Search code examples
phpregexregex-group

Regex : Unable to detect all the occurrences in a particular group when there is more than one


I'm trying to run a regular expression (in PHP) to detect and extract conditions with their matches, but I'm stuck on the elseif scenario (which can be recurring).
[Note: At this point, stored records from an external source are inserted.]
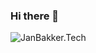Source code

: ### Hi there 👋

![](https://janbakker.tech/wp-content/uploads/2020/02/JanBakkerTechLogo.png "JanBakker.Tech")

<!--
**BakkerJan/BakkerJan** is a ✨ _special_ ✨ repository because its `README.md` (this file) appears on your GitHub profile.

Here are some ideas to get you started:

- 🔭 I’m currently working on ...
- 🌱 I’m currently learning ...
- 👯 I’m looking to collaborate on ...
- 🤔 I’m looking for help with ...
- 💬 Ask me about ...
- 📫 How to reach me: ...
- 😄 Pronouns: ...
- ⚡ Fun fact: ...
-->

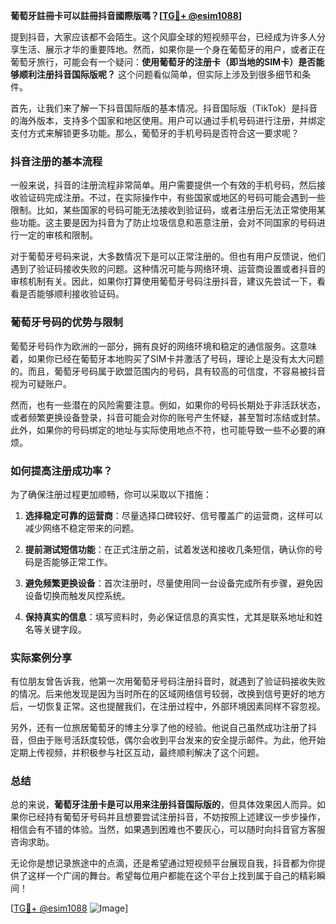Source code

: **葡萄牙註冊卡可以註冊抖音國際版嗎？[[TG💪+ @esim1088](https://t.me/s/esim1088)]**

提到抖音，大家应该都不会陌生。这个风靡全球的短视频平台，已经成为许多人分享生活、展示才华的重要阵地。然而，如果你是一个身在葡萄牙的用户，或者正在葡萄牙旅行，可能会有一个疑问：**使用葡萄牙的注册卡（即当地的SIM卡）是否能够顺利注册抖音国际版呢？** 这个问题看似简单，但实际上涉及到很多细节和条件。

首先，让我们来了解一下抖音国际版的基本情况。抖音国际版（TikTok）是抖音的海外版本，支持多个国家和地区使用。用户可以通过手机号码进行注册，并绑定支付方式来解锁更多功能。那么，葡萄牙的手机号码是否符合这一要求呢？

### 抖音注册的基本流程

一般来说，抖音的注册流程非常简单。用户需要提供一个有效的手机号码，然后接收验证码完成注册。不过，在实际操作中，有些国家或地区的号码可能会遇到一些限制。比如，某些国家的号码可能无法接收到验证码，或者注册后无法正常使用某些功能。这主要是因为抖音为了防止垃圾信息和恶意注册，会对不同国家的号码进行一定的审核和限制。

对于葡萄牙号码来说，大多数情况下是可以正常注册的。但也有用户反馈说，他们遇到了验证码接收失败的问题。这种情况可能与网络环境、运营商设置或者抖音的审核机制有关。因此，如果你打算使用葡萄牙号码注册抖音，建议先尝试一下，看看是否能够顺利接收验证码。

### 葡萄牙号码的优势与限制

葡萄牙号码作为欧洲的一部分，拥有良好的网络环境和稳定的通信服务。这意味着，如果你已经在葡萄牙本地购买了SIM卡并激活了号码，理论上是没有太大问题的。而且，葡萄牙号码属于欧盟范围内的号码，具有较高的可信度，不容易被抖音视为可疑账户。

然而，也有一些潜在的风险需要注意。例如，如果你的号码长期处于非活跃状态，或者频繁更换设备登录，抖音可能会对你的账号产生怀疑，甚至暂时冻结或封禁。此外，如果你的号码绑定的地址与实际使用地点不符，也可能导致一些不必要的麻烦。

### 如何提高注册成功率？

为了确保注册过程更加顺畅，你可以采取以下措施：

1. **选择稳定可靠的运营商**：尽量选择口碑较好、信号覆盖广的运营商，这样可以减少网络不稳定带来的问题。
   
2. **提前测试短信功能**：在正式注册之前，试着发送和接收几条短信，确认你的号码是否能够正常工作。

3. **避免频繁更换设备**：首次注册时，尽量使用同一台设备完成所有步骤，避免因设备切换而触发风控系统。

4. **保持真实的信息**：填写资料时，务必保证信息的真实性，尤其是联系地址和姓名等关键字段。

### 实际案例分享

有位朋友曾告诉我，他第一次用葡萄牙号码注册抖音时，就遇到了验证码接收失败的情况。后来他发现是因为当时所在的区域网络信号较弱，改换到信号更好的地方后，一切恢复正常。这也提醒我们，在注册过程中，外部环境因素同样不容忽视。

另外，还有一位旅居葡萄牙的博主分享了他的经验。他说自己虽然成功注册了抖音，但由于账号活跃度较低，偶尔会收到平台发来的安全提示邮件。为此，他开始定期上传视频，并积极参与社区互动，最终顺利解决了这个问题。

### 总结

总的来说，**葡萄牙注册卡是可以用来注册抖音国际版的**，但具体效果因人而异。如果你已经持有葡萄牙号码并且想要尝试注册抖音，不妨按照上述建议一步步操作，相信会有不错的体验。当然，如果遇到困难也不要灰心，可以随时向抖音官方客服咨询求助。

无论你是想记录旅途中的点滴，还是希望通过短视频平台展现自我，抖音都为你提供了这样一个广阔的舞台。希望每位用户都能在这个平台上找到属于自己的精彩瞬间！

[[TG💪+ @esim1088](https://t.me/s/esim1088) ![Image](https://i.postimg.cc/4NQfJmqS/Snipaste-2025-05-13-00-14-12.png)]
There is my current regular expression:

/\{\%if (.+)\%\}(.*)(?:\{\%elseif (.+)\%\}(.*)(?=\{\%))*?(?:\{\%else\%\}(.*))*\{\%endif\%\}/gsU

Here is the test I want to pass, currently failing on the last group of conditions (which you can also see on regex101) :

{%if $foo === "bar" && getThisCondition()%}
    My if result
{%endif%}

{%if $foo === "bar" && getThisCondition()%}
    My if result
{%else%}
    My else result
{%endif%}

{%if $foo === "bar" && getThisCondition()%}
    My if result
{%elseif $foo === "bar" && getThisCondition()%}
    My elseif result
{%endif%}

{%if $foo === "bar" && getThisCondition()%}
    My if result
{%elseif $foo === "baz" && !getThisCondition()%}
    My elseif result
{%else%}
    My else result
{%endif%}

{%if $foo === "bar" && getThisCondition()%}
    My if result
{%elseif $foo === "baz" && !getThisCondition()%}
    My elseif result
{%elseif $foo === "baf" && !getThisCondition()%}
    My elseif result
{%elseif $foo === "bak" && !getThisCondition()%}
    My elseif result
{%else%}
  My else result
{%endif%}

How can i make sure that all elseif occurrences are taken into account? When I isolate them (and removing *?) it works:

(?:\{\%elseif (.+)\%\}(.*)(?=\{\%))*?/gsU

... but if i put it back in the whole expression it doesn't work anymore.

What am I missing?


Solution

  • As said in comments, you can't retrieve all captures in a repeated capturing group in PHP since the capture content is overwritten each time the capture group is repeated.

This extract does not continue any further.